▸ **RECORDS FOR THE TASK**:
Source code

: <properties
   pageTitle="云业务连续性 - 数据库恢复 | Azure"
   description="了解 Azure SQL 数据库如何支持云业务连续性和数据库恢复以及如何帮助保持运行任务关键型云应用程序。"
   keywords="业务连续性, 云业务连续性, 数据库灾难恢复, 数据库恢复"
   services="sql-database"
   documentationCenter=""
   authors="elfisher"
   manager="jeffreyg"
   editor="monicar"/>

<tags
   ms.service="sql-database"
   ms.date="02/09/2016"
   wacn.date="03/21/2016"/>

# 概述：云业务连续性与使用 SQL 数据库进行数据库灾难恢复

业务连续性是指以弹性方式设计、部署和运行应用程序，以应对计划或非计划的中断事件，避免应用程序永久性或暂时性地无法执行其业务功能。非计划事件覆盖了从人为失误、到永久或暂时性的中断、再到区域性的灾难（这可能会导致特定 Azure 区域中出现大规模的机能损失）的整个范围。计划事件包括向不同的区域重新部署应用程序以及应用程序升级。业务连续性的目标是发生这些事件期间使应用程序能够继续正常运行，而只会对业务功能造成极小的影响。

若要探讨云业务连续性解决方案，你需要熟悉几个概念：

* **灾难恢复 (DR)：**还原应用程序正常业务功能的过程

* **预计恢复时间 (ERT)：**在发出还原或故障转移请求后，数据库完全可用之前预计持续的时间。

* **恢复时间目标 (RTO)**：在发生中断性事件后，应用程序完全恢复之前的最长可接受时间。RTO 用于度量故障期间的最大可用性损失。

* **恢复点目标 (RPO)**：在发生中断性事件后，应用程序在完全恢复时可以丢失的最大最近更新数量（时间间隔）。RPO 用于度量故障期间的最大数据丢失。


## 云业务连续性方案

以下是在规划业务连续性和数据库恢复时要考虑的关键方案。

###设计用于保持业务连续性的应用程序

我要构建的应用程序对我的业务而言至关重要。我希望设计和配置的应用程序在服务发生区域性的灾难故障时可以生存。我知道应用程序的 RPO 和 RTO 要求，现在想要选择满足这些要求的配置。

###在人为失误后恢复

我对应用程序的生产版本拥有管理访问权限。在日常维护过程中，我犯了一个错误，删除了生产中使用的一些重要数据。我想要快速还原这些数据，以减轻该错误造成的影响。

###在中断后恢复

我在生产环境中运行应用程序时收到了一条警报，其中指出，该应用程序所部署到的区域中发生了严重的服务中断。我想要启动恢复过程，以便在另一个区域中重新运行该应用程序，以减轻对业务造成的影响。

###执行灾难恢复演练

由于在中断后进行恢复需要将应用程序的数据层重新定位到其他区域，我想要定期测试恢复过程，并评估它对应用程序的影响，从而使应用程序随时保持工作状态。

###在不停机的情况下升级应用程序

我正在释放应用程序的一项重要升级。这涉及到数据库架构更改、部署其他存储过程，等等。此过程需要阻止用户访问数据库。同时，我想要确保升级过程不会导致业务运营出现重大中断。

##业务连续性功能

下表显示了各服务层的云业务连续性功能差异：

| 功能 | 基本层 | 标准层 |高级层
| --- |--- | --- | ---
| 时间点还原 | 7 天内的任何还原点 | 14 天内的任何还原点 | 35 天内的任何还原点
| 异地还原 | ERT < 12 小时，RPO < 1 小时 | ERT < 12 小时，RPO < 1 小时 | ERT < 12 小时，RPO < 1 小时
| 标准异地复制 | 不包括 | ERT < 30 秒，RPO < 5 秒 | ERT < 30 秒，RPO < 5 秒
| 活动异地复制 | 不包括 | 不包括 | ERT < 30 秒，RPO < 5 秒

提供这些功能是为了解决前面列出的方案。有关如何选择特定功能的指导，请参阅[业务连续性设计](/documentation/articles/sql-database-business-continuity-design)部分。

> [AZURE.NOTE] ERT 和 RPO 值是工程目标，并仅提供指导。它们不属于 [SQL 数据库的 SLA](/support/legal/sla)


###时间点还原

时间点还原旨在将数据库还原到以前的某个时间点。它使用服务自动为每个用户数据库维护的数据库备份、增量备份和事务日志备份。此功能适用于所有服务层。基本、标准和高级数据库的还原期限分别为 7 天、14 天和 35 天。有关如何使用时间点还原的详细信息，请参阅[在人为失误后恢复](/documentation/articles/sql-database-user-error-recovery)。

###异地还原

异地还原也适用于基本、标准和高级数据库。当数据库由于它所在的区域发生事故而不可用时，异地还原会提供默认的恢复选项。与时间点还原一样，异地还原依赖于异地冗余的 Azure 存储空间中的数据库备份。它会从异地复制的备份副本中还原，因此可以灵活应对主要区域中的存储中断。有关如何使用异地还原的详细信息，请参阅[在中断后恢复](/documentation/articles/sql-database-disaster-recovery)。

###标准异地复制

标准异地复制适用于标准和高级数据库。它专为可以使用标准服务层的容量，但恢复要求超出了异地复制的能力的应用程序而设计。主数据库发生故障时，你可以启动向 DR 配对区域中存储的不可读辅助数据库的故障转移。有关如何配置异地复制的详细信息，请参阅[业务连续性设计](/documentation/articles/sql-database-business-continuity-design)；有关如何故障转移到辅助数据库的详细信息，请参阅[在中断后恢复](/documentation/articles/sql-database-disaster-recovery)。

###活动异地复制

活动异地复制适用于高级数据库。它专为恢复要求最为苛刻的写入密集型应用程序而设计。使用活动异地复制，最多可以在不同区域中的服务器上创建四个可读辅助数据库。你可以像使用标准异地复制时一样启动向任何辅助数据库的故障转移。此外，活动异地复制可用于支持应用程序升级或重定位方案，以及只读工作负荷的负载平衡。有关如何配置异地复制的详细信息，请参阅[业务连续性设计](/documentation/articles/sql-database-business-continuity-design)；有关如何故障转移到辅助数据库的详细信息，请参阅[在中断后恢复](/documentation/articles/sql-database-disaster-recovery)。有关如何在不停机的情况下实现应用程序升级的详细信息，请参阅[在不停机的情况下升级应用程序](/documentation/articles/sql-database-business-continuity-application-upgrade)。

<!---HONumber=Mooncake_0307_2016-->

▸ **YOUR INSTRUCTIONS**:
Report back each line in the material above that contains the string "disaster".

▸ **SOLVED PROBLEM**:
异地还原也适用于基本、标准和高级数据库。当数据库由于它所在的区域发生事故而不可用时，异地还原会提供默认的恢复选项。与时间点还原一样，异地还原依赖于异地冗余的 Azure 存储空间中的数据库备份。它会从异地复制的备份副本中还原，因此可以灵活应对主要区域中的存储中断。有关如何使用异地还原的详细信息，请参阅[在中断后恢复](/documentation/articles/sql-database-disaster-recovery)。
标准异地复制适用于标准和高级数据库。它专为可以使用标准服务层的容量，但恢复要求超出了异地复制的能力的应用程序而设计。主数据库发生故障时，你可以启动向 DR 配对区域中存储的不可读辅助数据库的故障转移。有关如何配置异地复制的详细信息，请参阅[业务连续性设计](/documentation/articles/sql-database-business-continuity-design)；有关如何故障转移到辅助数据库的详细信息，请参阅[在中断后恢复](/documentation/articles/sql-database-disaster-recovery)。
活动异地复制适用于高级数据库。它专为恢复要求最为苛刻的写入密集型应用程序而设计。使用活动异地复制，最多可以在不同区域中的服务器上创建四个可读辅助数据库。你可以像使用标准异地复制时一样启动向任何辅助数据库的故障转移。此外，活动异地复制可用于支持应用程序升级或重定位方案，以及只读工作负荷的负载平衡。有关如何配置异地复制的详细信息，请参阅[业务连续性设计](/documentation/articles/sql-database-business-continuity-design)；有关如何故障转移到辅助数据库的详细信息，请参阅[在中断后恢复](/documentation/articles/sql-database-disaster-recovery)。有关如何在不停机的情况下实现应用程序升级的详细信息，请参阅[在不停机的情况下升级应用程序](/documentation/articles/sql-database-business-continuity-application-upgrade)。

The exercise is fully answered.